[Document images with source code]
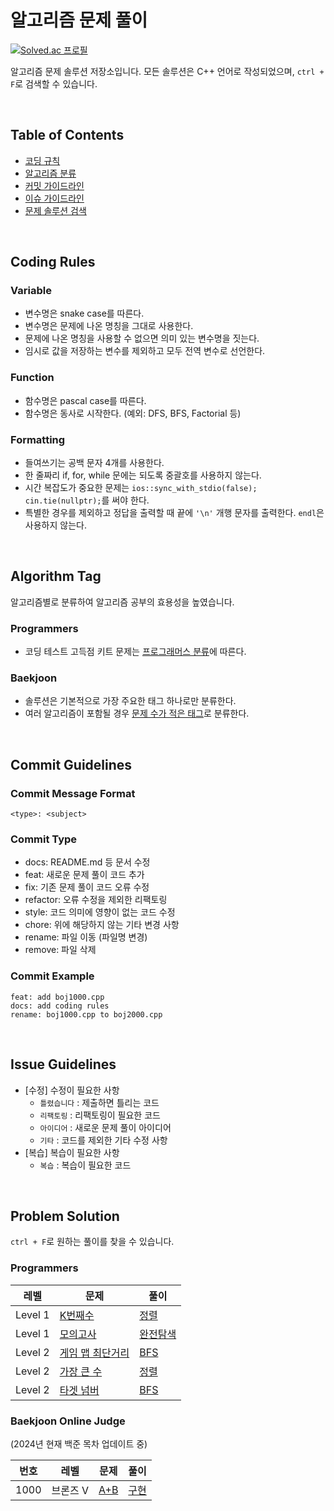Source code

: # 알고리즘 문제 풀이

[![Solved.ac
프로필](http://mazassumnida.wtf/api/generate_badge?boj=songsubin)](https://solved.ac/songsubin)

알고리즘 문제 솔루션 저장소입니다. 모든 솔루션은 C++ 언어로 작성되었으며, `ctrl + F`로 검색할 수 있습니다.

<br>

## Table of Contents

  - [코딩 규칙](#coding-rules)
  - [알고리즘 분류](#algorithm-tag)
  - [커밋 가이드라인](#commit-guidelines)
  - [이슈 가이드라인](#issue-guidelines)
  - [문제 솔루션 검색](#problem-solution)

<br>

## Coding Rules

### Variable

  - 변수명은 snake case를 따른다.
  - 변수명은 문제에 나온 명칭을 그대로 사용한다.
  - 문제에 나온 명칭을 사용할 수 없으면 의미 있는 변수명을 짓는다.
  - 임시로 값을 저장하는 변수를 제외하고 모두 전역 변수로 선언한다.

### Function

  - 함수명은 pascal case를 따른다.
  - 함수명은 동사로 시작한다. (예외: DFS, BFS, Factorial 등)

### Formatting

  - 들여쓰기는 공백 문자 4개를 사용한다.
  - 한 줄짜리 if, for, while 문에는 되도록 중괄호를 사용하지 않는다.
  - 시간 복잡도가 중요한 문제는 `ios::sync_with_stdio(false); cin.tie(nullptr);`를 써야 한다.
  - 특별한 경우를 제외하고 정답을 출력할 때 끝에 `'\n'` 개행 문자를 출력한다. `endl`은 사용하지 않는다.

<br>

## Algorithm Tag

알고리즘별로 분류하여 알고리즘 공부의 효용성을 높였습니다.

### Programmers

  - 코딩 테스트 고득점 키트 문제는 [프로그래머스 분류](https://school.programmers.co.kr/learn/challenges?tab=algorithm_practice_kit)에 따른다.

### Baekjoon

  - 솔루션은 기본적으로 가장 주요한 태그 하나로만 분류한다.
  - 여러 알고리즘이 포함될 경우 [문제 수가 적은 태그](https://www.acmicpc.net/problem/tags)로 분류한다.

<br>

## Commit Guidelines

### Commit Message Format

  ```
  <type>: <subject>
  ```

### Commit Type

  - docs: README.md 등 문서 수정
  - feat: 새로운 문제 풀이 코드 추가
  - fix: 기존 문제 풀이 코드 오류 수정
  - refactor: 오류 수정을 제외한 리팩토링
  - style: 코드 의미에 영향이 없는 코드 수정
  - chore: 위에 해당하지 않는 기타 변경 사항
  - rename: 파일 이동 (파일명 변경)
  - remove: 파일 삭제

### Commit Example

  ```
  feat: add boj1000.cpp
  docs: add coding rules
  rename: boj1000.cpp to boj2000.cpp
  ```

<br>

## Issue Guidelines

  - [수정] 수정이 필요한 사항
    - `틀렸습니다` : 제출하면 틀리는 코드
    - `리팩토링` : 리팩토링이 필요한 코드
    - `아이디어` : 새로운 문제 풀이 아이디어
    - `기타` : 코드를 제외한 기타 수정 사항
  - [복습] 복습이 필요한 사항
    - `복습` : 복습이 필요한 코드

<br>

## Problem Solution

`ctrl + F`로 원하는 풀이를 찾을 수 있습니다.

### Programmers

<table>
<thead>
  <tr>
    <th>레벨</th>
    <th>문제</th>
    <th>풀이</th>
  </tr>
</thead>
<tbody>
  <!-- 레벨 & 문제번호 순으로 정렬한다. -->
  <!--
  <tr>
    <td>Level 레벨</td>
    <td><a href="문제링크">문제제목</a></td>
    <td><a href="코드링크">알고리즘분류</a></td>
  </tr>
  -->
  <tr>
    <td>Level 1</td>
    <td><a href="https://school.programmers.co.kr/learn/courses/30/lessons/42748">K번째수</a></td>
    <td><a href="sorting/prog42748.cpp">정렬</a></td>
  </tr>
  <tr>
    <td>Level 1</td>
    <td><a href="https://school.programmers.co.kr/learn/courses/30/lessons/42840">모의고사</a></td>
    <td><a href="brute-force/prog42840.cpp">완전탐색</a></td>
  </tr>
  <tr>
    <td>Level 2</td>
    <td><a href="https://school.programmers.co.kr/learn/courses/30/lessons/1844">게임 맵 최단거리</a></td>
    <td><a href="bfs/prog1844.cpp">BFS</a></td>
  </tr>
  <tr>
    <td>Level 2</td>
    <td><a href="https://school.programmers.co.kr/learn/courses/30/lessons/42746">가장 큰 수</a></td>
    <td><a href="sorting/prog42746.cpp">정렬</a></td>
  </tr>
  <tr>
    <td>Level 2</td>
    <td><a href="https://school.programmers.co.kr/learn/courses/30/lessons/43165">타겟 넘버</a></td>
    <td><a href="bfs/prog43165.cpp">BFS</a></td>
  </tr>
</tbody>
</table>

### Baekjoon Online Judge

(2024년 현재 백준 목차 업데이트 중)

<table>
<thead>
  <tr>
    <th>번호</th>
    <th>레벨</th>
    <th>문제</th>
    <th>풀이</th>
  </tr>
</thead>
<tbody>
  <!-- 문제번호 순으로 정렬한다. -->
  <!--
  <tr>
    <td>번호</td>
    <td>레벨</td>
    <td><a href="문제링크">문제제목</a></td>
    <td><a href="코드링크">알고리즘분류</a></td>
  </tr>
  -->
  <tr>
    <td>1000</td>
    <td>브론즈 V</td>
    <td><a href="https://www.acmicpc.net/problem/1000">A+B</a></td>
    <td><a href="implementation">구현</a></td>
  </tr>
</tbody>
</table>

> _EXERCISE DIRECTIONS_
Give back, word for word, only the lines above from the line holding "- 변수명은 문제에 나온 명칭을 그대로 사용한다." to the line holding "- 한 줄짜리 if, for, while", both included.

> _ANSWER SECTION_
  - 변수명은 문제에 나온 명칭을 그대로 사용한다.
  - 문제에 나온 명칭을 사용할 수 없으면 의미 있는 변수명을 짓는다.
  - 임시로 값을 저장하는 변수를 제외하고 모두 전역 변수로 선언한다.

### Function

  - 함수명은 pascal case를 따른다.
  - 함수명은 동사로 시작한다. (예외: DFS, BFS, Factorial 등)

### Formatting

  - 들여쓰기는 공백 문자 4개를 사용한다.
  - 한 줄짜리 if, for, while 문에는 되도록 중괄호를 사용하지 않는다.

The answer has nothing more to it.